* **Exercise details**: Look through the entries below and count the lines with "WRITE" in them; the reply is the number alone.

***** Material for the task *****

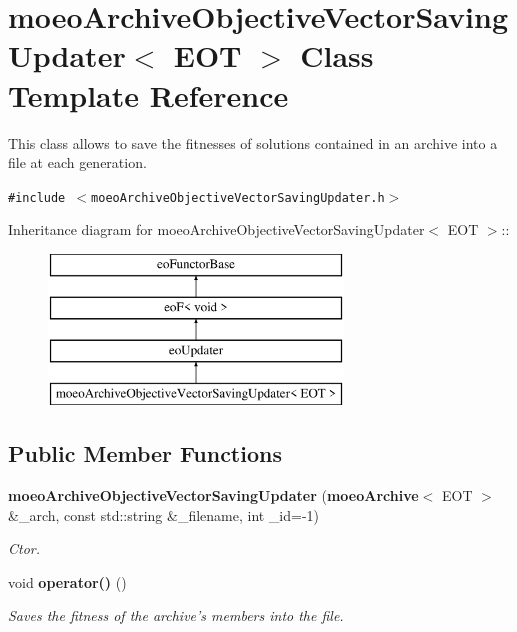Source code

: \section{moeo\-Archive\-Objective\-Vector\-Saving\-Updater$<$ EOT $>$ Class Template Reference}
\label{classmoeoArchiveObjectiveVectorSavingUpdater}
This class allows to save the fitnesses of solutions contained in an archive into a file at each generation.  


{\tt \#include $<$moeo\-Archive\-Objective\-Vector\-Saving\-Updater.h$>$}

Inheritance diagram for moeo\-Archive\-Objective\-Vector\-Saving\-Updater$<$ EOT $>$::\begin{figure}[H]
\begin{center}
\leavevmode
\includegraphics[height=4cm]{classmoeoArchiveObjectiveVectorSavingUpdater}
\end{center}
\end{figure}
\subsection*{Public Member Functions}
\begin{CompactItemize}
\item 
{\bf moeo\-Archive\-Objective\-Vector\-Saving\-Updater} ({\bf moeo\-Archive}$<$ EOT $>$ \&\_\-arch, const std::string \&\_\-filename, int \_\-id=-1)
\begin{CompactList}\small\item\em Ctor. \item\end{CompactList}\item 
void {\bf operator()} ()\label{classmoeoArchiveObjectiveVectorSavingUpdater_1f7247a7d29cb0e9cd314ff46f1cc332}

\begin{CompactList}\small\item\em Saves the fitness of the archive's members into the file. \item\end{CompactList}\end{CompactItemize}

*****
***** Material for the task *****

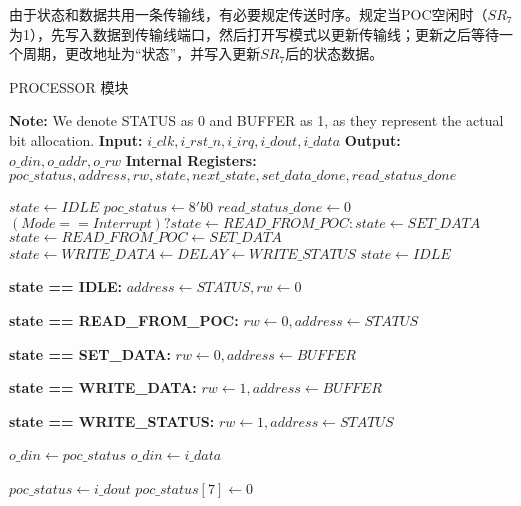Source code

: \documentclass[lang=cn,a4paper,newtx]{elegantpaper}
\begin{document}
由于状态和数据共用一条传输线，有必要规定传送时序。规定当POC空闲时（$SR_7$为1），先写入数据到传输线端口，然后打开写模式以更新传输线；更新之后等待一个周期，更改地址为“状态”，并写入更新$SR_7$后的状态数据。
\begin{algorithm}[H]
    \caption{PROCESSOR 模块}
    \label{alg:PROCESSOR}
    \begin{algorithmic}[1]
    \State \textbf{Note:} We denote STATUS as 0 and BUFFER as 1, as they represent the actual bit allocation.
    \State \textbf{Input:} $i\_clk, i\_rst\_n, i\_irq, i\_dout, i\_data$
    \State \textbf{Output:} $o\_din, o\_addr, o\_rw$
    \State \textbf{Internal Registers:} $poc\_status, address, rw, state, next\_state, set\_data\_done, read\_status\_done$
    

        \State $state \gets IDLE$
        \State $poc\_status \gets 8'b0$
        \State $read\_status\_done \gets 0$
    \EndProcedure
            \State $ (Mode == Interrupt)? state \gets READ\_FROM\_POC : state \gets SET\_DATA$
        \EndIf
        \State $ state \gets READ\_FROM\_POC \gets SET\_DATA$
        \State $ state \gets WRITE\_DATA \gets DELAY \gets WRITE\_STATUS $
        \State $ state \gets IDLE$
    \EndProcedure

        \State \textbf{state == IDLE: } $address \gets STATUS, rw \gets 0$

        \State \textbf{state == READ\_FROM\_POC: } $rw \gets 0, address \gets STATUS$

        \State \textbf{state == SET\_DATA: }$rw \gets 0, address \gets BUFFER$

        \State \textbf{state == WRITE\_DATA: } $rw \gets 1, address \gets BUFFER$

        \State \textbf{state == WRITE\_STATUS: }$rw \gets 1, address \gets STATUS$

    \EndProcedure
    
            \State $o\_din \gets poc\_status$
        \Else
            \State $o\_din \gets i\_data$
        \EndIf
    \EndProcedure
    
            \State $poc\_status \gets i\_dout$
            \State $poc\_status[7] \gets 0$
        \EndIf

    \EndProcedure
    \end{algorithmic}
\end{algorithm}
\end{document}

*****

* **Solution to the problem**: 3